PROPERTY RESOURCES EQUITY TRUST
NOTES TO FINANCIAL STATEMENTS
MARCH 31, 1998
NOTE 1- BASIS OF PRESENTATION
The accompanying unaudited interim financial statements of Property Resources
Equity Trust (the "Fund") have been prepared in accordance with the
instructions to Form 10-Q pursuant to the rules and regulations of the
Securities and Exchange Commission. Certain information and footnote
disclosures normally included in financial statements prepared in accordance
with generally accepted accounting principles have been condensed or omitted
pursuant to such rules and regulations. In the opinion of management, all
appropriate adjustments necessary to a fair presentation of the results of
operations have been made for the periods shown. All adjustments are of a
normal recurring nature. Certain prior year amounts have been reclassified
to conform to current year presentations. These financial statements should
be read in conjunction with the Fund's audited financial statements for the
year ended December 31, 1997.
NOTE 2 - BUSINESS ACTIVITY
As of March 31, 1998, the Fund had one remaining property in its portfolio,
Good Guys Shopping Center. Management currently intends to dispose of the
Good Guys Plaza Shopping Center and has commenced marketing activity. At
March 31, 1998, management estimates that the net realizable value of the
property approximates its carrying value; however, there can be no assurance
that the eventual sales price of the property will not result in a loss or
that a sale will be consummated.
NOTE 3 - NOTE PAYABLE
On March 3, 1997, the note payable collateralized by the Good Guys Plaza
Shopping Center was repaid from the proceeds of a new note payable. The new
note payable, which is also collateralized by the property and matures in
2022, requires monthly payments of principal and interest at 8.8% until 2007,
at which time the interest rate increases to at least 13.8% under an
adjustment formula defined in the note agreement.
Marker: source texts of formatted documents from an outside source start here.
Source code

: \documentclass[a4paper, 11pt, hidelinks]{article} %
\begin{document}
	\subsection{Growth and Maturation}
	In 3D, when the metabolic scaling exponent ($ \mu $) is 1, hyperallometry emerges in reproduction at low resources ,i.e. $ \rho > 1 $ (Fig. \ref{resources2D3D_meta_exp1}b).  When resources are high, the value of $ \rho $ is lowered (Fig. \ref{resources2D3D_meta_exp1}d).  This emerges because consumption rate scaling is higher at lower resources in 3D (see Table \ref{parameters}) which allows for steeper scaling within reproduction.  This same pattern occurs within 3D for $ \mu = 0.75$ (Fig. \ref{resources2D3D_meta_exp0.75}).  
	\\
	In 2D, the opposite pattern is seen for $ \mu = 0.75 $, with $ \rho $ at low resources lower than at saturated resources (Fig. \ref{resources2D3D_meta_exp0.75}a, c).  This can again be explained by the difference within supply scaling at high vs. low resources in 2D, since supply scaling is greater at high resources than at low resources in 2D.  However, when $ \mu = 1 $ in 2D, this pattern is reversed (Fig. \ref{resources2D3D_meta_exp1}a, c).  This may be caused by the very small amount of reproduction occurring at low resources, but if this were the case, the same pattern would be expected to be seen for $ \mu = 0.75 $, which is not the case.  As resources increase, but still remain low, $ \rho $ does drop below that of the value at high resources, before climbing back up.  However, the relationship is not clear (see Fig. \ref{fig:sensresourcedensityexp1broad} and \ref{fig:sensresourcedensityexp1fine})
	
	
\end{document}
NOTE 4 - SALE OF RENTAL PROPERTY
On March 4, 1997, the Fund sold the Graham Court Business Park to an
unaffiliated buyer for a total sales price of $2,200,000 resulting in net
cash proceeds to the Fund of $2,093,000. In connection with the sale, the
Fund recognized a gain of $370,000.
NOTE 5 - SUPPLEMENTAL DISCLOSURE OF CASH FLOW INFORMATION
For the three-month period ended March 31, 1998, interest paid amounted to
$61,754.
NOTE 6 - SUBSEQUENT EVENT
On April 16, 1998, the note receivable, $712,000 collateralized by the Agora
building was paid in full. The proceeds will be distributed to shareholders
in the second quarter.
PROPERTY RESOURCES EQUITY TRUST
ITEM 2. MANAGEMENT'S DISCUSSION AND ANALYSIS OF FINANCIAL CONDITION AND
RESULTS OF OPERATIONS
INTRODUCTION
Management's discussion and analysis of financial condition and results of
operations should be read in conjunction with the Financial Statements and
Notes thereto.
RESULTS OF OPERATIONS
COMPARISON OF THE THREE-MONTH PERIODS ENDED MARCH 31, 1998 AND 1997
Net income for the three-month period decreased $362,000 primarily due to the
gain related to the sale of Graham Court in 1997.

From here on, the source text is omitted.